Ser editor es engorroso porque hay mucho trabajo, pero es estimulante porque, si editas en dimensión amorosa, como hacemos mi mujer y yo en Ediciones Igitur, sabes que luchas por algo que lleva tu sangre. Así, el último libro que sacamos, hace cuatro meses, la poesía completa del poeta italiano más importante del siglo XX, Giuseppe Ungaretti. Pero ahora no sólo tenemos la editorial, sino también el cine. Estamos en la preproducción de una película argumentada sobre la comarca catalana en que vivimos, que dirigiré yo mismo y estará protagonizada por actores no profesionales... ¿Se trata de una repentina pasión por el cine? En absoluto... Si miras el suplemento literario de El Espectador en 1966, descubrirás que allí comenté El prestamista, de Sidney Lumet, El extranjero, de Visconti, y alguna más. Guillermo Cano, a quien recuerdo con infinita nostalgia, y no sólo por instinto de sangre, si es que algo así existe, publicaba todo lo que le mandaba desde la librería Buchholz, en la que trabajaba yo entonces. La vena cinematográfica ha resurgido ahora en mi tercera o cuarta juventud, con una fuerza inusitada, pues tengo al menos tres proyectos.

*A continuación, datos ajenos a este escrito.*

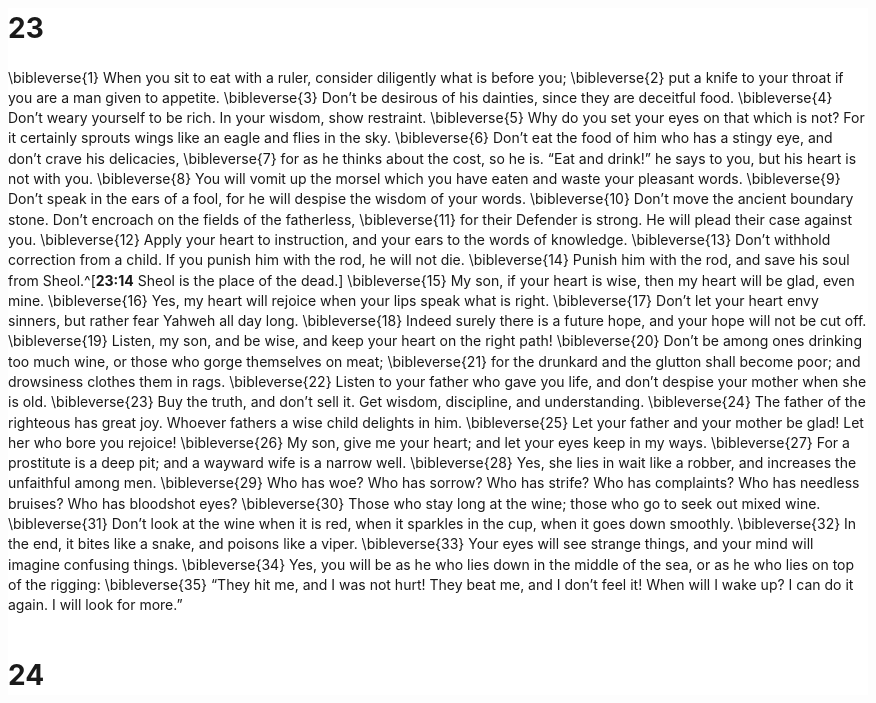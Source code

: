 # 23 
\bibleverse{1} When you sit to eat with a ruler, consider diligently what is before you; \bibleverse{2} put a knife to your throat if you are a man given to appetite. \bibleverse{3} Don’t be desirous of his dainties, since they are deceitful food. \bibleverse{4} Don’t weary yourself to be rich. In your wisdom, show restraint. \bibleverse{5} Why do you set your eyes on that which is not? For it certainly sprouts wings like an eagle and flies in the sky. \bibleverse{6} Don’t eat the food of him who has a stingy eye, and don’t crave his delicacies, \bibleverse{7} for as he thinks about the cost, so he is. “Eat and drink!” he says to you, but his heart is not with you. \bibleverse{8} You will vomit up the morsel which you have eaten and waste your pleasant words. \bibleverse{9} Don’t speak in the ears of a fool, for he will despise the wisdom of your words. \bibleverse{10} Don’t move the ancient boundary stone. Don’t encroach on the fields of the fatherless, \bibleverse{11} for their Defender is strong. He will plead their case against you. \bibleverse{12} Apply your heart to instruction, and your ears to the words of knowledge. \bibleverse{13} Don’t withhold correction from a child. If you punish him with the rod, he will not die. \bibleverse{14} Punish him with the rod, and save his soul from Sheol.^[**23:14** Sheol is the place of the dead.] \bibleverse{15} My son, if your heart is wise, then my heart will be glad, even mine. \bibleverse{16} Yes, my heart will rejoice when your lips speak what is right. \bibleverse{17} Don’t let your heart envy sinners, but rather fear Yahweh all day long. \bibleverse{18} Indeed surely there is a future hope, and your hope will not be cut off. \bibleverse{19} Listen, my son, and be wise, and keep your heart on the right path! \bibleverse{20} Don’t be among ones drinking too much wine, or those who gorge themselves on meat; \bibleverse{21} for the drunkard and the glutton shall become poor; and drowsiness clothes them in rags. \bibleverse{22} Listen to your father who gave you life, and don’t despise your mother when she is old. \bibleverse{23} Buy the truth, and don’t sell it. Get wisdom, discipline, and understanding. \bibleverse{24} The father of the righteous has great joy. Whoever fathers a wise child delights in him. \bibleverse{25} Let your father and your mother be glad! Let her who bore you rejoice! \bibleverse{26} My son, give me your heart; and let your eyes keep in my ways. \bibleverse{27} For a prostitute is a deep pit; and a wayward wife is a narrow well. \bibleverse{28} Yes, she lies in wait like a robber, and increases the unfaithful among men. \bibleverse{29} Who has woe? Who has sorrow? Who has strife? Who has complaints? Who has needless bruises? Who has bloodshot eyes? \bibleverse{30} Those who stay long at the wine; those who go to seek out mixed wine. \bibleverse{31} Don’t look at the wine when it is red, when it sparkles in the cup, when it goes down smoothly. \bibleverse{32} In the end, it bites like a snake, and poisons like a viper. \bibleverse{33} Your eyes will see strange things, and your mind will imagine confusing things. \bibleverse{34} Yes, you will be as he who lies down in the middle of the sea, or as he who lies on top of the rigging: \bibleverse{35} “They hit me, and I was not hurt! They beat me, and I don’t feel it! When will I wake up? I can do it again. I will look for more.” 

# 24 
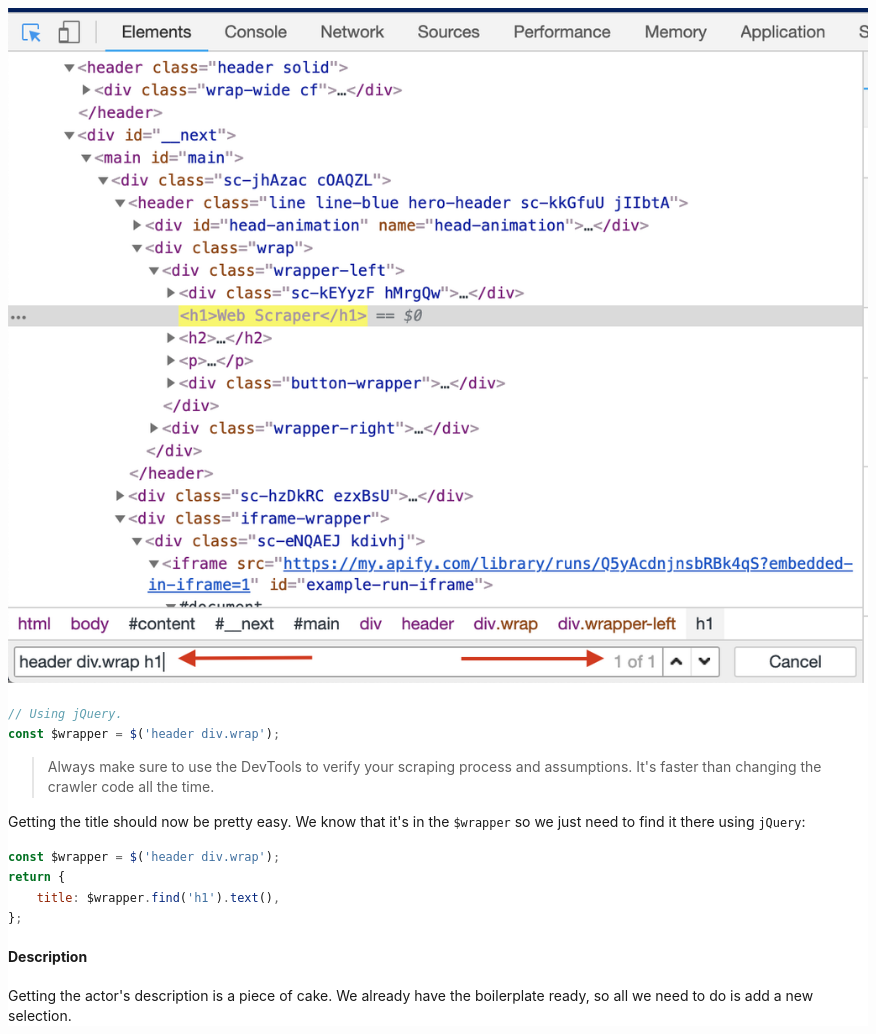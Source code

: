 ![actor title selector](./static/title-02.png "Finding actor title in DevTools.")

```js
// Using jQuery.
const $wrapper = $('header div.wrap');
```
> Always make sure to use the DevTools to verify your scraping process and assumptions. It's faster than changing the crawler code all the time.

Getting the title should now be pretty easy. We know that it's in the `$wrapper` so we just need to find it there using `jQuery`:

```js
const $wrapper = $('header div.wrap');
return {
    title: $wrapper.find('h1').text(),
};
```

#### Description
Getting the actor's description is a piece of cake. We already have the boilerplate ready, so all we need to do is add a new selection.

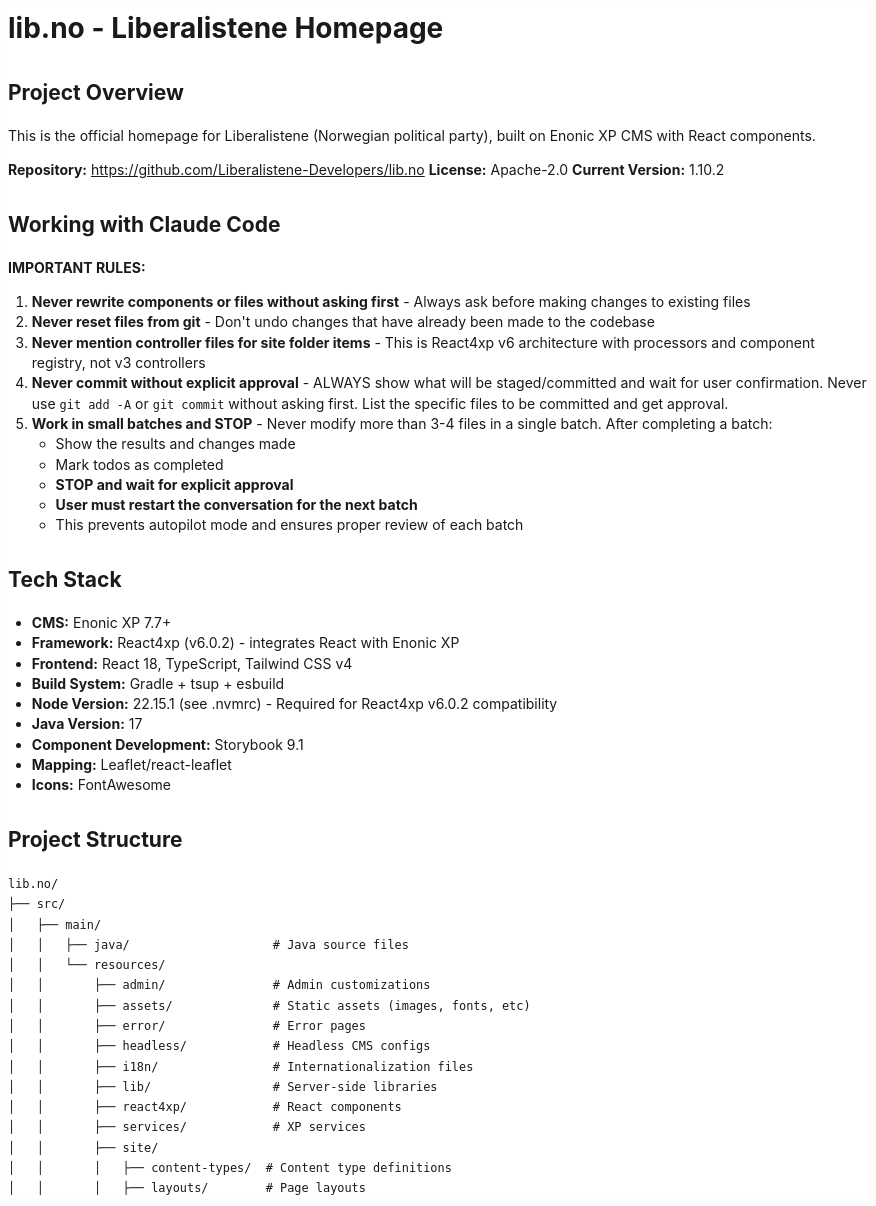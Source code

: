 # lib.no - Liberalistene Homepage

## Project Overview

This is the official homepage for Liberalistene (Norwegian political party), built on Enonic XP CMS with React components.

**Repository:** https://github.com/Liberalistene-Developers/lib.no
**License:** Apache-2.0
**Current Version:** 1.10.2

## Working with Claude Code

**IMPORTANT RULES:**

1. **Never rewrite components or files without asking first** - Always ask before making changes to existing files
2. **Never reset files from git** - Don't undo changes that have already been made to the codebase
3. **Never mention controller files for site folder items** - This is React4xp v6 architecture with processors and component registry, not v3 controllers
4. **Never commit without explicit approval** - ALWAYS show what will be staged/committed and wait for user confirmation. Never use `git add -A` or `git commit` without asking first. List the specific files to be committed and get approval.
5. **Work in small batches and STOP** - Never modify more than 3-4 files in a single batch. After completing a batch:
   - Show the results and changes made
   - Mark todos as completed
   - **STOP and wait for explicit approval**
   - **User must restart the conversation for the next batch**
   - This prevents autopilot mode and ensures proper review of each batch

## Tech Stack

- **CMS:** Enonic XP 7.7+
- **Framework:** React4xp (v6.0.2) - integrates React with Enonic XP
- **Frontend:** React 18, TypeScript, Tailwind CSS v4
- **Build System:** Gradle + tsup + esbuild
- **Node Version:** 22.15.1 (see .nvmrc) - Required for React4xp v6.0.2 compatibility
- **Java Version:** 17
- **Component Development:** Storybook 9.1
- **Mapping:** Leaflet/react-leaflet
- **Icons:** FontAwesome

## Project Structure

```
lib.no/
├── src/
│   ├── main/
│   │   ├── java/                    # Java source files
│   │   └── resources/
│   │       ├── admin/               # Admin customizations
│   │       ├── assets/              # Static assets (images, fonts, etc)
│   │       ├── error/               # Error pages
│   │       ├── headless/            # Headless CMS configs
│   │       ├── i18n/                # Internationalization files
│   │       ├── lib/                 # Server-side libraries
│   │       ├── react4xp/            # React components
│   │       ├── services/            # XP services
│   │       ├── site/
│   │       │   ├── content-types/  # Content type definitions
│   │       │   ├── layouts/        # Page layouts
```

¿Cuáles le parece que son las afinidades entre el cine y la literatura?

El cine no es un simple medio audiovisual para manejar contenidos con el propósito de entretener, como pretenden algunos. El cine es el séptimo arte y, como tal, al resumir o ser el resultado de todas las artes anteriores, especialmente de la pintura y la literatura, es un compendio de humanidades. Pero pocos defienden esta postura en la actualidad, porque las películas se hacen con una fecha de caducidad muy corta. En eso el cine ha perdido una batalla, tras la desaparición de los grandes maestros del cine, los europeos principalmente, pero aún no ha perdido la guerra, gracias a directores más recientes como Von Trier, Egoyan, Haneke, González Iñarritu y otros.